Ann Mesnikoff is Director of the Sierra Club Green Transportation Campaign. This piece was originally published at the Sierra Club’s blog.

11 Responses to Fuel Economy Is Better Than Ever — But Needs To Get Better

  1. SecularAnimist says:

    Ann Mesnikoff wrote: “… the Obama administration’s new National Program that is slated to increase the fuel efficiency of new vehicles to a 35.5 mpg … by 2016.”

    I drive a 22-year-old Kia that gets 35 MPG in worst-case stop-and-go urban gridlock driving and over 50 MPG on the highway. So I find it hard to be impressed by this goal of attaining the fuel efficiencies that were attainable in 1989, by 2016.

    I guess that pressuring the automobile corporations to start actually building, and selling in the USA, the fuel-efficient cars that they have been capable of building, and have in fact been building and selling in Europe and Asia for a generation, counts for something.

  2. Brooks Bridges says:


    it says that in Feb 2012, Volkswagen confirmed that it would build a limited series of XL1s starting in 2013.

    According to Volkswagen, the XL1 can achieve a combined fuel consumption of 0.9 litres per 100 kilometres (310 mpg-imp; 260 mpg-US) and CO2 emissions of 24 g/km.

    Performance credentials include a governed top speed of 158 km/h (99 mph), with 0–100 km/h (0-62 mph) acceleration in 11.9 s. Weight 1750 lbs.
    (For reference, old VW beetle weighed around 1600 lbs, 0-60 25 seconds.)

    XL1 can also go 22 miles on electric motor alone.

  3. Brooks Bridges says:

    I’ve paid close attention to gas mileage in cars all my life and never heard of figures as high as yours until the hybrids came out.

    Like to know what country you live in, and what model, hp, etc, you have. Just looked up a 1999 Kia Sephia at and figures were 20 city and 29 highway. Couldn’t find data for earlier.

  4. Pangolin says:

    If you’re burning fossil fuels you’re doing it wrong; period. The human race evolved in an environment containing ~280 ppm CO2 in the atmosphere. We’re pushing 400 ppm now and any new fossil fueled vehicle produced just makes matters worse.

  5. WVhybrid says:

    I’m getting 122 MPG in my beautiful red Chevy Volt. (In kitchen terms that’s 2.1 tablespoons of gas per mile.) I don’t know why everyone is whining about the price of gas. Except for a trip out of town, the last time I bought gas was Dec. 2.

    Chevy Volt – fast, quite, great handling, and cheap to operate. Total cost to own is lower than any Volkswagen, Audi, BMW, Ford, or Chrysler.

  6. Mark Spohr says:

    I bought a new Fiat 500 a year ago. It’s a great fun car and we have used it for local and long distance travel. We’ve even taken it camping! It’s very comfortable on long trips. It’s even great in the snow.
    Anyway, after one year, our AVERAGE fuel economy (local and long distance) is over 40 MPG! This is more than the EPA fuel rating of 38 MPG. I calculate that I have saved over $1200 in fuel costs the first year since this car gets more that twice the MPG of my old one.

  7. Brooks Bridges says:

    LOVE the units – think they should be the new standard.

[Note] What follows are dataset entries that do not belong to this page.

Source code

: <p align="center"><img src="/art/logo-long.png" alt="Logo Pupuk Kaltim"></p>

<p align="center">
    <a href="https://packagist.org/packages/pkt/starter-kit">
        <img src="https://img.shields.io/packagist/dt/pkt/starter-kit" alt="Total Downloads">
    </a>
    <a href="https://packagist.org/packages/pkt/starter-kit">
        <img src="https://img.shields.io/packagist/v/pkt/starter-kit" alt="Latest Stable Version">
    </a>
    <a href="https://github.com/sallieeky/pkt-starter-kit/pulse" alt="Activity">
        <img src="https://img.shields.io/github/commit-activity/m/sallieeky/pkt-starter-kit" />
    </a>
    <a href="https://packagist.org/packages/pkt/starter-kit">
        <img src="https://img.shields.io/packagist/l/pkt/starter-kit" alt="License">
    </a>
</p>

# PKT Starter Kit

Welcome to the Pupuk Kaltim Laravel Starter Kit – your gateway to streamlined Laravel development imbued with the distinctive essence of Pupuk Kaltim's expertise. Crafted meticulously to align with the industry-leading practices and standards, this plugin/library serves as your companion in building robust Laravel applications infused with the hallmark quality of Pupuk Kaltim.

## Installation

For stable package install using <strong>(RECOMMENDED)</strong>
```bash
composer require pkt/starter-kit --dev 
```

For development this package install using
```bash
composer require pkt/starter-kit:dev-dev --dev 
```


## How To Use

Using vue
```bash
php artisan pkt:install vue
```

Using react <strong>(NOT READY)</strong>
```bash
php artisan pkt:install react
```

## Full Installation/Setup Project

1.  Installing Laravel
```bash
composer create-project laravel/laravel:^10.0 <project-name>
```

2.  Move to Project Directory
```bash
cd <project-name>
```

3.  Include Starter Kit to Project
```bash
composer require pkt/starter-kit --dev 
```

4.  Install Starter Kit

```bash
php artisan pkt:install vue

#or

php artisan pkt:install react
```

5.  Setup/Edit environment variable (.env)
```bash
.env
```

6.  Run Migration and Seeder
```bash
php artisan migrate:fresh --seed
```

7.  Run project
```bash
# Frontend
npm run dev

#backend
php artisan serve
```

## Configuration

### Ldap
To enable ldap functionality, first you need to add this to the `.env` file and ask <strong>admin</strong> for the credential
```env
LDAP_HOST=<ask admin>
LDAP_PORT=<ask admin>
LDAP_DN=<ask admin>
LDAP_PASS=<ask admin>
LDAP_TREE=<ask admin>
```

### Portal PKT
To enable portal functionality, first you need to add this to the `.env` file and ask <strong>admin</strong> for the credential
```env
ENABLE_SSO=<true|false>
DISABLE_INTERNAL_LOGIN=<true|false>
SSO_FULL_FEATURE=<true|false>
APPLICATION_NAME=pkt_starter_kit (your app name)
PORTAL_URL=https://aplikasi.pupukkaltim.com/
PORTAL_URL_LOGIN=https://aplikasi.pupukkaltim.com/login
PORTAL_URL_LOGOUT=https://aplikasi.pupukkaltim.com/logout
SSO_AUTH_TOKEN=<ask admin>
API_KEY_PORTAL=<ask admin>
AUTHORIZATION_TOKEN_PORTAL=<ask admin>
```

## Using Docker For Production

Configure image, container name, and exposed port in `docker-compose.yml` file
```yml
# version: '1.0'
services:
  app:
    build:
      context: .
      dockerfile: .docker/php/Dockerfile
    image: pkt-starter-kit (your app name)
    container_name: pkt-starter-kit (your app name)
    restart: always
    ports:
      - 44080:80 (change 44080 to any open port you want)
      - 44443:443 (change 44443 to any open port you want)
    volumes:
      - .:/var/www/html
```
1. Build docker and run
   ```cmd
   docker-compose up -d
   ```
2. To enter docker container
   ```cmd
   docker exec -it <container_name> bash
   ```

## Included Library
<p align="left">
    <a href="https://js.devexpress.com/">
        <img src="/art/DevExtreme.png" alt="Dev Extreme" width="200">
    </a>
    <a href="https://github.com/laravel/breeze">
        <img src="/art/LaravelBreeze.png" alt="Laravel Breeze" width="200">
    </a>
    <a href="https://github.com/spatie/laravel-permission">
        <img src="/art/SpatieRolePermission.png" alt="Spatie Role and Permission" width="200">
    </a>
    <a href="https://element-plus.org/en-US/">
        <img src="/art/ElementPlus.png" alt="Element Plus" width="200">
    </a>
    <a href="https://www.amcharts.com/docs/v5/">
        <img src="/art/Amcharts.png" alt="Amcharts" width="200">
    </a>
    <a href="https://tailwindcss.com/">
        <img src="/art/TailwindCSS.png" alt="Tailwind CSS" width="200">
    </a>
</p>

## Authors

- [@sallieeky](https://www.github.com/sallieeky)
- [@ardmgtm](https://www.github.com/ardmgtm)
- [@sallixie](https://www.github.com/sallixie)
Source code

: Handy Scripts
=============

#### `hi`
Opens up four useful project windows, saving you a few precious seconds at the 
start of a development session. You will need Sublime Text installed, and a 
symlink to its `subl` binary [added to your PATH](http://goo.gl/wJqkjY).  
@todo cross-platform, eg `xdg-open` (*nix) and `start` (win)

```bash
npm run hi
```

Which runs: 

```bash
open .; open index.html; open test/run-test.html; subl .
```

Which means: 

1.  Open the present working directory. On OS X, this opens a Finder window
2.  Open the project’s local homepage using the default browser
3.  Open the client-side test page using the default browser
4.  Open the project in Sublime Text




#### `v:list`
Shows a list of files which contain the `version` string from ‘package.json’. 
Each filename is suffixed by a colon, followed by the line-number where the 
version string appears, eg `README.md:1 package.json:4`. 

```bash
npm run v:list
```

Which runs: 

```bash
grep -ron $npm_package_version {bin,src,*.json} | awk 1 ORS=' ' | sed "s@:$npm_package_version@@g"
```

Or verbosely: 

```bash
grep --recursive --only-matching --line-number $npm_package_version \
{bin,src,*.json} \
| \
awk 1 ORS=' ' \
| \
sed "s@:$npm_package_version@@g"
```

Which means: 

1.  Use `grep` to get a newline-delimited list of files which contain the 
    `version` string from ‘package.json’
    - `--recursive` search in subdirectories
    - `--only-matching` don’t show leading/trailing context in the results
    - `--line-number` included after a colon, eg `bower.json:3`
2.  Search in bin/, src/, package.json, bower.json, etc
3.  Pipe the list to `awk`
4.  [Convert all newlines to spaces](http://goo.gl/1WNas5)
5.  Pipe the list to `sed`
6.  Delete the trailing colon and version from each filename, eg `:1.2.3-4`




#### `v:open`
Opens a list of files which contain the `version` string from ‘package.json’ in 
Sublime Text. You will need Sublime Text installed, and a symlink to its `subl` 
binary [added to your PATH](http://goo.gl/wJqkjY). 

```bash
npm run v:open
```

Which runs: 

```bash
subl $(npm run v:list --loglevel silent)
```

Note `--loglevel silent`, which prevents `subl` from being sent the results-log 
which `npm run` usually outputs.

    BUT, I just checked with Google and it’s 768 teaspoons per gallon. So you’re ONLY averaging a lousy 6.2 teaspoons of gas per mile :-)


  8. ozajh says:

    SecularAnimist’s numbers are good, but certainly possible. I suspect driving style will have a lot of influence (and that the Kia will have a manual gearbox).

    For what it’s worth, I drive a Kia myself, a 2006 model Cerato which is not their smallest model and which has a 2 litre engine. Converting into US gallons I get about 30 mpg around town and maybe 40 mpg at 65-ish mph on the highway.

  9. ozajh says:

    You want commuter fuel economy?

    My first vehicle back in the 1970’s was a little Honda stepthrough motorcycle, complete with screen and footshields. 150 mpg (but 50 mph flat out down a slope).

  10. WVhybrid says:

    Sorry, Brooks, its 6.2 teaspoons per mile, and 2.1 tablespoons per mile. There are 256 tablespoons in a gallon, and 768 teaspoons in a gallon. Don’t try to confuse an old ChE on unit conversions.

    (I’ve spent my whole life converting kilopascals to psi to inches of mercury to bars to atmospheres to kilogram per square centimeter to psf to ksi, etc, etc. I don’t think I will mess up a volume conversion.)

  11. Brooks Bridges says:

    Yes! My bad. Tablespoons not teaspoons.